--- START ---

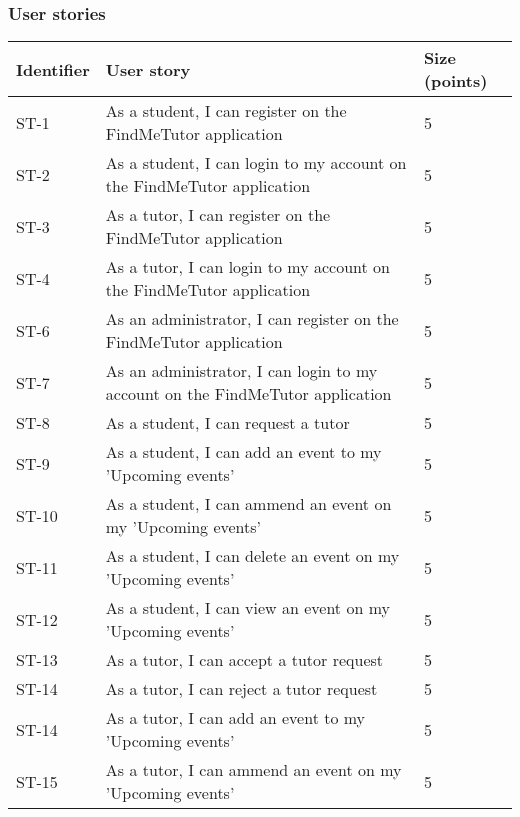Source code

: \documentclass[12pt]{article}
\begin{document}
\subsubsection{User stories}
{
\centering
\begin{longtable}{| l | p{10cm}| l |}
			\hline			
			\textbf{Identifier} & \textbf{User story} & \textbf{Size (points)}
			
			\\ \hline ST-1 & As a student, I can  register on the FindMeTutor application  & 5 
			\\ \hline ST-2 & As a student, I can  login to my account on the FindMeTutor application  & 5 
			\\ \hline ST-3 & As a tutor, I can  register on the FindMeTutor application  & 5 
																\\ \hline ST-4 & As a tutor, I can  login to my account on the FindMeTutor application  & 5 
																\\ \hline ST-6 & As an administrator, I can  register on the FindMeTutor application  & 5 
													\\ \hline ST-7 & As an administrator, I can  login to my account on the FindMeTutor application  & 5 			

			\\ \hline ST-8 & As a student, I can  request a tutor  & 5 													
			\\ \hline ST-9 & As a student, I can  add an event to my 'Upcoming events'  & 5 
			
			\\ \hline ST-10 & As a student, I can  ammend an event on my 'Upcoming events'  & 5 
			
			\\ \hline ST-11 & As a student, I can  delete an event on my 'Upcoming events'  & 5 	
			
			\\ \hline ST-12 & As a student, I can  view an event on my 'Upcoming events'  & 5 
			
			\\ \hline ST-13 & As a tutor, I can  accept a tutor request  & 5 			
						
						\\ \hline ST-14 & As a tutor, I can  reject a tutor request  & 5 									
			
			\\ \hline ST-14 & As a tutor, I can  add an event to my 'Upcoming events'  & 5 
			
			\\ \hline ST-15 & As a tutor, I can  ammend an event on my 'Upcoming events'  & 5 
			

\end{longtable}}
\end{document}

--- END ---

**TRY IT**. Scan the material above for the string "User" and report each line where you find it.

**ANSWER TO THIS PROBLEM**.
\subsubsection{User stories}
			\textbf{Identifier} & \textbf{User story} & \textbf{Size (points)}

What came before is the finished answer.